--- START ---

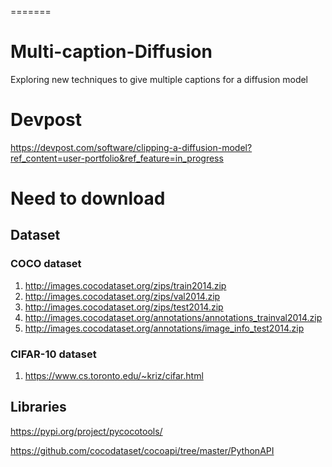 
=======
# Multi-caption-Diffusion
Exploring new techniques to give multiple captions for a diffusion model

# Devpost
https://devpost.com/software/clipping-a-diffusion-model?ref_content=user-portfolio&ref_feature=in_progress


# Need to download
## Dataset
### COCO dataset
1. http://images.cocodataset.org/zips/train2014.zip
2. http://images.cocodataset.org/zips/val2014.zip
3. http://images.cocodataset.org/zips/test2014.zip
4. http://images.cocodataset.org/annotations/annotations_trainval2014.zip
5. http://images.cocodataset.org/annotations/image_info_test2014.zip
### CIFAR-10 dataset
1. https://www.cs.toronto.edu/~kriz/cifar.html

## Libraries
https://pypi.org/project/pycocotools/

https://github.com/cocodataset/cocoapi/tree/master/PythonAPI
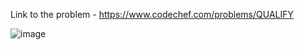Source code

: Link to the problem - https://www.codechef.com/problems/QUALIFY


![image](https://user-images.githubusercontent.com/57552973/226329603-454b1228-b428-4a93-bbce-9e3a8b3431e5.png)
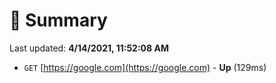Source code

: # 📖 Summary
Last updated: **4/14/2021, 11:52:08 AM**

- `GET` [https://google.com](https://google.com) - **Up** (129ms)

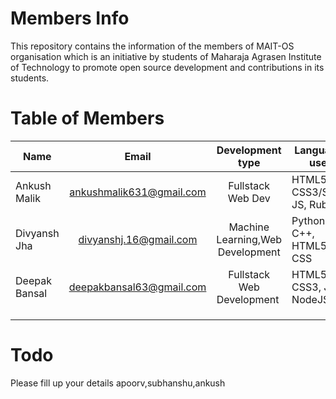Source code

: # Members Info
This repository contains the information of the members of MAIT-OS organisation which is an initiative by students of Maharaja Agrasen Institute of Technology to promote open source development and contributions in its students.

# Table of Members
| Name   |     Email      |  Development type | Languages used  | Favourite Tex Editor |
|----------|:-------------:|:------:|---|---|
| Ankush Malik |  ankushmalik631@gmail.com | Fullstack Web Dev | HTML5, CSS3/SASS, JS, Ruby  | Sublime, nano  |
| Divyansh Jha |    divyanshj.16@gmail.com   |   Machine Learning,Web Development | Python, JS, C++, HTML5, CSS  | Sublime, Atom |
| Deepak Bansal | deepakbansal63@gmail.com | Fullstack Web Development | HTML5, CSS3, JS, NodeJS | Webstorm, Atom|
|          |               |       |   |  |
|          |               |       |   |  |
|          |               |       |   |  |


# Todo
Please fill up your details apoorv,subhanshu,ankush
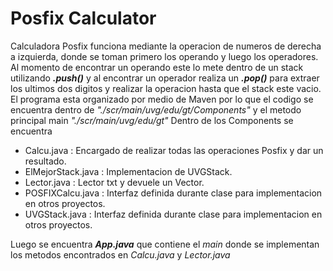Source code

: # Posfix Calculator

Calculadora Posfix funciona mediante la operacion de numeros de derecha a izquierda, donde se toman primero los operando y luego los operadores. Al momento de encontrar un operando este lo mete dentro de un stack utilizando ***.push()*** y al encontrar un operador realiza un ***.pop()*** para extraer los ultimos dos digitos y realizar la operacion hasta que el stack este vacio.
El programa esta organizado por medio de Maven por lo que el codigo se encuentra dentro de *"./scr/main/uvg/edu/gt/Components"* y el metodo principal main *"./scr/main/uvg/edu/gt"*
Dentro de los Components se encuentra
- Calcu.java : Encargado de realizar todas las operaciones Posfix y dar un resultado.
- ElMejorStack.java : Implementacion de UVGStack.
- Lector.java : Lector txt y devuele un Vector.
- POSFIXCalcu.java : Interfaz definida durante clase para implementacion en otros proyectos.
- UVGStack.java : Interfaz definida durante clase para implementacion en otros proyectos.

Luego se encuentra ***App.java*** que contiene el *main* donde se implementan los metodos encontrados en *Calcu.java* y *Lector.java*
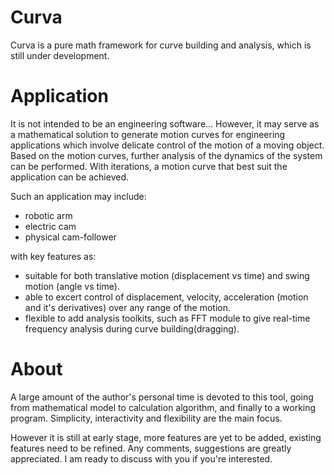 # Curva

Curva is a pure math framework for curve building and analysis, which is still under development.

# Application

It is not intended to be an engineering software... However, it may serve as a mathematical solution to generate motion curves for engineering applications which involve delicate control of the motion of a moving object. Based on the motion curves, further analysis of the dynamics of the system can be performed. With iterations, a motion curve that best suit the application can be achieved.
  
  Such an application may include:
- robotic arm
- electric cam
- physical cam-follower

with key features as:
- suitable for both translative motion (displacement vs time) and swing motion (angle vs time).
- able to excert control of displacement, velocity, acceleration (motion and it's derivatives) over any range of the motion.
- flexible to add analysis toolkits, such as FFT module to give real-time frequency analysis during curve building(dragging). 

# About

A large amount of the author's personal time is devoted to this tool, going from mathematical model to calculation algorithm, and finally to a working program. Simplicity, interactivity and flexibility are the main focus. 

However it is still at early stage, more features are yet to be added, existing features need to be refined. Any comments, suggestions are greatly appreciated. I am ready to discuss with you if you're interested.


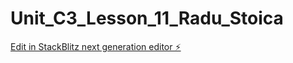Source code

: # Unit_C3_Lesson_11_Radu_Stoica

[Edit in StackBlitz next generation editor ⚡️](https://stackblitz.com/~/github.com/radus29/Unit_C3_Lesson_11_Radu_Stoica)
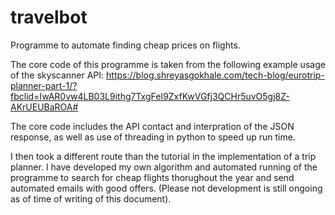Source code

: # travelbot
Programme to automate finding cheap prices on flights.

The core code of this programme is taken from the following example usage of the skyscanner API: https://blog.shreyasgokhale.com/tech-blog/eurotrip-planner-part-1/?fbclid=IwAR0vw4LB03L9ithg7TxgFeI9ZxfKwVGfj3QCHr5uvO5gj8Z-AKrUEUBaROA#

The core code includes the API contact and interpration of the JSON response, as well as use of threading in python to speed up run time. 

I then took a different route than the tutorial in the implementation of a trip planner. I have developed my own algorithm and automated running of the programme to search for cheap flights thorughout the year and send automated emails with good offers. (Please not development is still ongoing as of time of writing of this document).

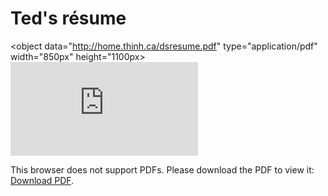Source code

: # Ted's résume

<object data="http://home.thinh.ca/dsresume.pdf" type="application/pdf" width="850px" height="1100px>
    <embed src="http://home.thinh.ca/dsresume.pdf">
        <p>This browser does not support PDFs. Please download the PDF to view it: <a href="http://home.thinh.ca/dsresume.pdf">Download PDF</a>.</p>
    </embed>
</object>
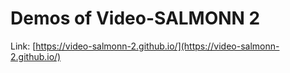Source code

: # Demos of Video-SALMONN 2

Link: [https://video-salmonn-2.github.io/](https://video-salmonn-2.github.io/)
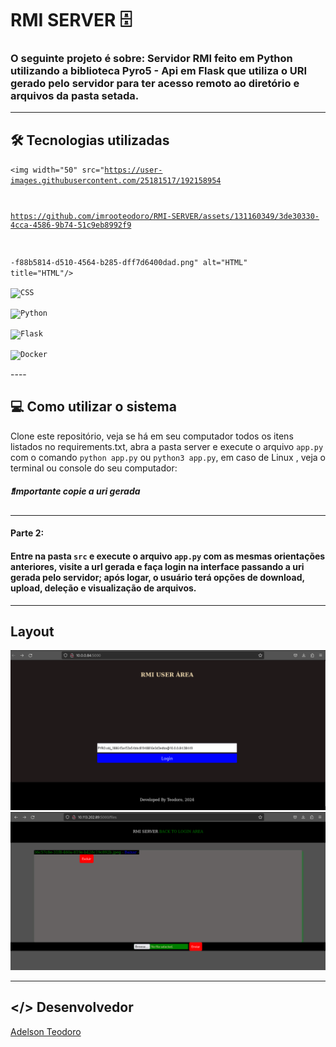 # RMI SERVER 🗄️

### O seguinte projeto é sobre: Servidor RMI feito em Python utilizando a biblioteca Pyro5 - Api em Flask que utiliza o URI gerado pelo servidor para ter acesso remoto ao diretório e arquivos da pasta setada.
----

## 🛠️ Tecnologias utilizadas
<div>

<code><img width="50" src="https://user-images.githubusercontent.com/25181517/192158954

https://github.com/imrooteodoro/RMI-SERVER/assets/131160349/3de30330-4cca-4586-9b74-51c9eb8992f9

-f88b5814-d510-4564-b285-dff7d6400dad.png" alt="HTML" title="HTML"/></code>

<code><img width="50" src="https://user-images.githubusercontent.com/25181517/183898674-75a4a1b1-f960-4ea9-abcb-637170a00a75.png" alt="CSS" title="CSS"/></code>

<code><img width="50" src="https://user-images.githubusercontent.com/25181517/183423507-c056a6f9-1ba8-4312-a350-19bcbc5a8697.png" alt="Python" title="Python"/></code>

<code><img width="50" src="https://user-images.githubusercontent.com/25181517/183423775-2276e25d-d43d-4e58-890b-edbc88e915f7.png" alt="Flask" title="Flask"/></code>


<code><img width="50" src="https://user-images.githubusercontent.com/25181517/117207330-263ba280-adf4-11eb-9b97-0ac5b40bc3be.png" alt="Docker" title="Docker"/></code>
</div>
----

## 💻 Como utilizar o sistema
Clone este repositório, veja se há em seu computador todos os itens listados no requirements.txt, abra a pasta server e execute o arquivo `app.py` com o comando 
`python app.py` ou `python3 app.py`, em caso de Linux , veja o terminal ou console do seu computador:  
##### :exclamation:Importante *copie a uri gerada*

---
#### Parte 2:
#### Entre  na pasta `src` e execute o arquivo `app.py` com as mesmas orientações anteriores, visite a url gerada e faça login na interface passando a uri gerada pelo servidor; após logar, o usuário terá opções de download, upload, deleção e visualização de arquivos.
----
## Layout
![Login](assets/login_area.png)
![layout area ](assets/server_side.png)


----
## </> Desenvolvedor 
[Adelson Teodoro](https://github.com/imrooteodoro)





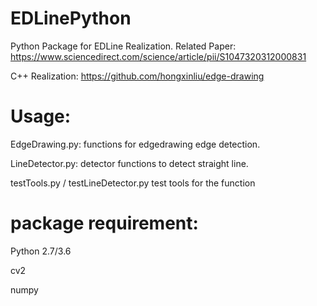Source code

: # EDLinePython

Python Package for EDLine Realization. Related Paper:
https://www.sciencedirect.com/science/article/pii/S1047320312000831

C++ Realization:
https://github.com/hongxinliu/edge-drawing


# Usage:

EdgeDrawing.py: functions for edgedrawing edge detection.

LineDetector.py: detector functions to detect straight line.

testTools.py / testLineDetector.py test tools for the function


#  package requirement:

Python 2.7/3.6

cv2 

numpy
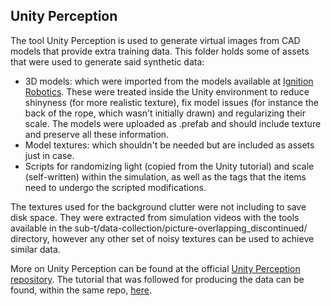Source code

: ## Unity Perception 
The tool Unity Perception is used to generate virtual images from CAD models that provide extra training data. This folder holds some of assets that were used to generate said synthetic data:

- 3D models: which were imported from the models available at [Ignition Robotics](https://app.ignitionrobotics.org/). These were treated inside the Unity environment to reduce shinyness (for more realistic texture), fix model issues (for instance the back of the rope, which wasn't initially drawn) and regularizing their scale. The models were uploaded as .prefab and should include texture and preserve all these information.
- Model textures: which shouldn't be needed but are included as assets just in case.
- Scripts for randomizing light (copied from the Unity tutorial) and scale (self-written) within the simulation, as well as the tags that the items need to undergo the scripted modifications.

The textures used for the background clutter were not including to save disk space. They were extracted from simulation videos with the tools available in the sub-t/data-collection/picture-overlapping_discontinued/ directory, however any other set of noisy textures can be used to achieve similar data.

More on Unity Perception can be found at the official [Unity Perception repository](https://github.com/Unity-Technologies/com.unity.perception/). The tutorial that was followed for producing the data can be found, within the same repo, [here](https://github.com/Unity-Technologies/com.unity.perception/blob/master/com.unity.perception/Documentation~/Tutorial/Phase1.md).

--- END ---

Exercise requirements> Above are some records; copy each line there that contains "Flask".

Response to this task>
### O seguinte projeto é sobre: Servidor RMI feito em Python utilizando a biblioteca Pyro5 - Api em Flask que utiliza o URI gerado pelo servidor para ter acesso remoto ao diretório e arquivos da pasta setada.
<code><img width="50" src="https://user-images.githubusercontent.com/25181517/183423775-2276e25d-d43d-4e58-890b-edbc88e915f7.png" alt="Flask" title="Flask"/></code>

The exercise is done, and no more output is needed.